Deuxième règle : pour marquer le rôle central de la citation dans le travail de dissertation, on la cite

intégralement après une courte accroche (de deux trois phrases tout au plus). Certain·e·s

candidat·e·s décident de ne pas citer le sujet ou préfèrent le citer par morceaux, commentant chaque

extrait l'un après l'autre. Nous préférons que les candidat·e·s s'en tiennent à la pratique la plus

courante : citer intégralement le sujet avant de le commenter. C'est une question d'état d'esprit : il

s'agit de garder en tête que la citation a une unité et que, même si on l'analyse, c'est-à-dire si on en

envisage les détails, c'est bien l'ensemble, la cohérence globale, qui nous intéresse. Cette analyse est

bien l'étape essentielle de l'introduction, celle où le·la candidat·e met en oeuvre sa compréhension

du sujet, celle où le jury constate cette compréhension. Troisième règle, donc : il ne faut pas avoir

peur, à ce moment, d'être un peu long ; le jury attend à la fois une compréhension d'ensemble et

une analyse de détail. Il n'est pas acceptable de s'en tenir à des généralités.

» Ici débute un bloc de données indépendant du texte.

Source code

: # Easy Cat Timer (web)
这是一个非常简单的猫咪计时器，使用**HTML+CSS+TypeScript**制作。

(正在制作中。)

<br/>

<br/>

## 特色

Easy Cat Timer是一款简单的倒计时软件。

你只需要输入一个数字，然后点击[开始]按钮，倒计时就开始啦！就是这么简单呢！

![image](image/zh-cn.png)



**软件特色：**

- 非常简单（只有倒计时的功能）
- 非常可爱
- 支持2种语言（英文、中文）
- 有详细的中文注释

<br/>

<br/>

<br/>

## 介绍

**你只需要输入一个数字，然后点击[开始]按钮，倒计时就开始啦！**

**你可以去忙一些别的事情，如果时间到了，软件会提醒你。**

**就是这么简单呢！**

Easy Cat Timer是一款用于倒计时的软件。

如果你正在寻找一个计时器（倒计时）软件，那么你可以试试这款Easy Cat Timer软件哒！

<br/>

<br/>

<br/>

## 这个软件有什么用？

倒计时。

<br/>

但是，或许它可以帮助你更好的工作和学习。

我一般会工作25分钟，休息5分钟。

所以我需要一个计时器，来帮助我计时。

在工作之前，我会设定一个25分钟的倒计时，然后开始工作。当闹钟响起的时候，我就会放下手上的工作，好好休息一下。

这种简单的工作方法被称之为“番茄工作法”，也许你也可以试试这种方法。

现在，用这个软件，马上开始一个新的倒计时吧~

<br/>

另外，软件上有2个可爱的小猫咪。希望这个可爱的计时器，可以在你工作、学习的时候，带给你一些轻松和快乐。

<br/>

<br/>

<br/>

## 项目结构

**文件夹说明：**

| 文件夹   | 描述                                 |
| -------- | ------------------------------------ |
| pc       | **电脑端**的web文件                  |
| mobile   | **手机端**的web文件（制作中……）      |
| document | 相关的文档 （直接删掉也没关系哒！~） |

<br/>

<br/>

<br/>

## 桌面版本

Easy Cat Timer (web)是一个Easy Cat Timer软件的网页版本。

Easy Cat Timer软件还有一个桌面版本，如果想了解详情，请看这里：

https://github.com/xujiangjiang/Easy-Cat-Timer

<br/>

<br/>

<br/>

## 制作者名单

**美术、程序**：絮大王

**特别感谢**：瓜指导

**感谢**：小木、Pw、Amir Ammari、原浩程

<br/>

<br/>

Cette année, comme les précédentes, les analyses du sujet ont rarement été satisfaisantes. Au lieu

de lire en détail et attentivement une citation complexe et très nuancée, la très grande majorité des

candidat·e·s a projeté sur la citation des lieux communs et s'est empressée de dire que c'était sur ces

lieux communs que la réflexion devait porter. Que pouvait-on donc tirer, en fait, de cette analyse ?

Les quelques lignes extraites d'un " carnet de notes » d'Antoine Emaz pouvaient sembler, après une

lecture rapide, refléter une conception banalement élitiste de la littérature, très marquée par la

tradition romantique et symboliste : retraite, rapt mental, vertige silencieux, autant d'éléments qui

pouvaient sembler pointer vers une tradition mallarméenne restreinte. Une bonne partie des copies

qui nous ont été présentées ont foncé tête baissée dans cette direction. Il aurait fallu pourtant se

souvenir que le jury de français attend d'abord et avant tout une analyse précise, complète et sans

préjugés de la citation proposée. Si l'on envisage cette citation pour ce qu'elle dit vraiment et non

pour ce qu'elle semble dire, on s'apercevra qu'elle est beaucoup moins simpliste qu'il n'y paraît.

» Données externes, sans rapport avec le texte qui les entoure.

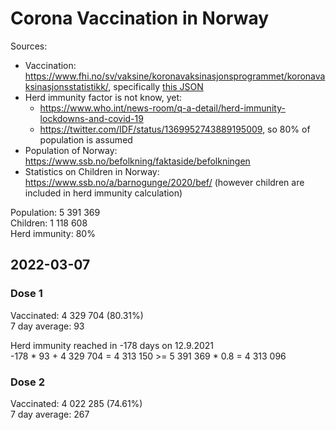# Corona Vaccination in Norway

Sources:

- Vaccination: <https://www.fhi.no/sv/vaksine/koronavaksinasjonsprogrammet/koronavaksinasjonsstatistikk/>, specifically [this JSON](https://www.fhi.no/api/chartdata/api/99119)
- Herd immunity factor is not know, yet:
  - <https://www.who.int/news-room/q-a-detail/herd-immunity-lockdowns-and-covid-19>
  - <https://twitter.com/IDF/status/1369952743889195009>, so 80% of population is assumed
- Population of Norway: <https://www.ssb.no/befolkning/faktaside/befolkningen>
- Statistics on Children in Norway: https://www.ssb.no/a/barnogunge/2020/bef/ (however children are included in herd immunity calculation)

Population: 5 391 369  
Children: 1 118 608  
Herd immunity: 80%  

## 2022-03-07

### Dose 1

Vaccinated: 4 329 704 (80.31%)  
7 day average: 93

Herd immunity reached in -178 days on 12.9.2021  
-178 * 93 + 4 329 704 = 4 313 150 >= 5 391 369 * 0.8 = 4 313 096

### Dose 2

Vaccinated: 4 022 285 (74.61%)  
7 day average: 267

Certes elle s'ouvre sur une caractérisation assez banale du livre comme " retrait » et comme

" retraite ». Elle dit donc non seulement le mouvement physique qui fait sortir du monde

(" retrait »), mais elle lui donne aussi une coloration religieuse en reliant le retrait physique du livre à

la tradition de retraite spirituelle par laquelle, dans plusieurs religions, on se met à l'écart du monde

pour se concentrer sur la vie intérieure. Cette caractérisation pouvait renvoyer à la tradition installée

depuis le XIX

e, caractéristique d'une certaine modernité, qui a assimilé littérature et silence. D'où

l'opposition entre le livre et la vie quotidienne (" environnement, agenda, emploi du temps »), qui là

encore trouve ses racines dans l'opposition entre silence et bavardage, courante par exemple dans

les écrits de Mallarmé. D'où aussi l'idée de " rapt mental » et de " vertige silencieux » : la retraite

silencieuse à laquelle le livre invite provoque un choc mental radical en confrontant le·la lecteur·rice

à un absolu spirituel.

L'originalité de ces notes, c'est qu'elles appliquent ces éléments traditionnels à la lecture en général.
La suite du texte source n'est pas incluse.